Stored entries
---

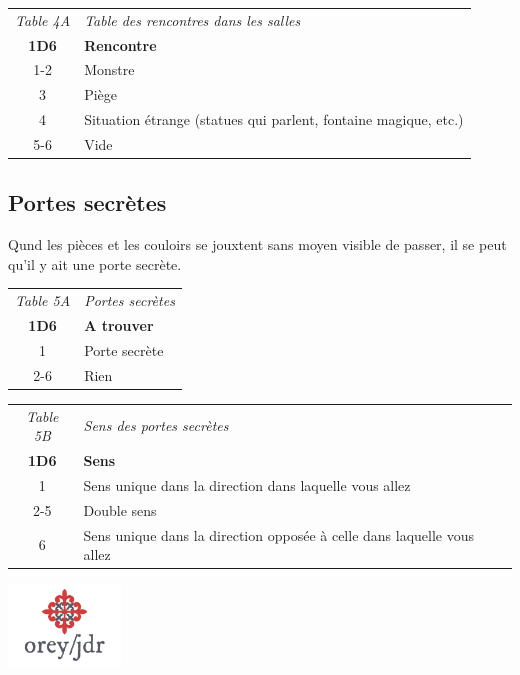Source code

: \documentclass[a4paper, 11pt, twoside]{article}
\begin{document}
\begin{longtable}{cl}
\emph{Table 4A} & \emph{Table des rencontres dans les salles}\\
\textbf{1D6} & \textbf{Rencontre}\\
1-2 & Monstre\\
3 & Piège\\
4 & Situation étrange (statues qui parlent, fontaine magique, etc.)\\
5-6 & Vide\\
\end{longtable}

\subsection{Portes secrètes}
\label{sec:org1578121}

Qund les pièces et les couloirs se jouxtent sans moyen visible de passer, il se peut qu'il y ait une porte secrète.

\begin{longtable}{cl}
\emph{Table 5A} & \emph{Portes secrètes}\\
\textbf{1D6} & \textbf{A trouver}\\
1 & Porte secrète\\
2-6 & Rien\\
\end{longtable}


\begin{longtable}{cl}
\emph{Table 5B} & \emph{Sens des portes secrètes}\\
\textbf{1D6} & \textbf{Sens}\\
1 & Sens unique dans la direction dans laquelle vous allez\\
2-5 & Double sens\\
6 & Sens unique dans la direction opposée à celle dans laquelle vous allez\\
\end{longtable}


\vfill

\begin{center}
\includegraphics[width=3cm]{logo-orey-big.png}
\end{center}
\end{document}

---

EXERCISE = Every entry above should come back exactly as written, except for its pictures.

EXERCISE SOLUTION =
Source code

: \documentclass[a4paper, 11pt, twoside]{article}
\begin{document}
\begin{longtable}{cl}
\emph{Table 4A} & \emph{Table des rencontres dans les salles}\\
\textbf{1D6} & \textbf{Rencontre}\\
1-2 & Monstre\\
3 & Piège\\
4 & Situation étrange (statues qui parlent, fontaine magique, etc.)\\
5-6 & Vide\\
\end{longtable}

\subsection{Portes secrètes}
\label{sec:org1578121}

Qund les pièces et les couloirs se jouxtent sans moyen visible de passer, il se peut qu'il y ait une porte secrète.

\begin{longtable}{cl}
\emph{Table 5A} & \emph{Portes secrètes}\\
\textbf{1D6} & \textbf{A trouver}\\
1 & Porte secrète\\
2-6 & Rien\\
\end{longtable}


\begin{longtable}{cl}
\emph{Table 5B} & \emph{Sens des portes secrètes}\\
\textbf{1D6} & \textbf{Sens}\\
1 & Sens unique dans la direction dans laquelle vous allez\\
2-5 & Double sens\\
6 & Sens unique dans la direction opposée à celle dans laquelle vous allez\\
\end{longtable}


\vfill

\begin{center}
\includegraphics[width=3cm]{logo-orey-big.png}
\end{center}
\end{document}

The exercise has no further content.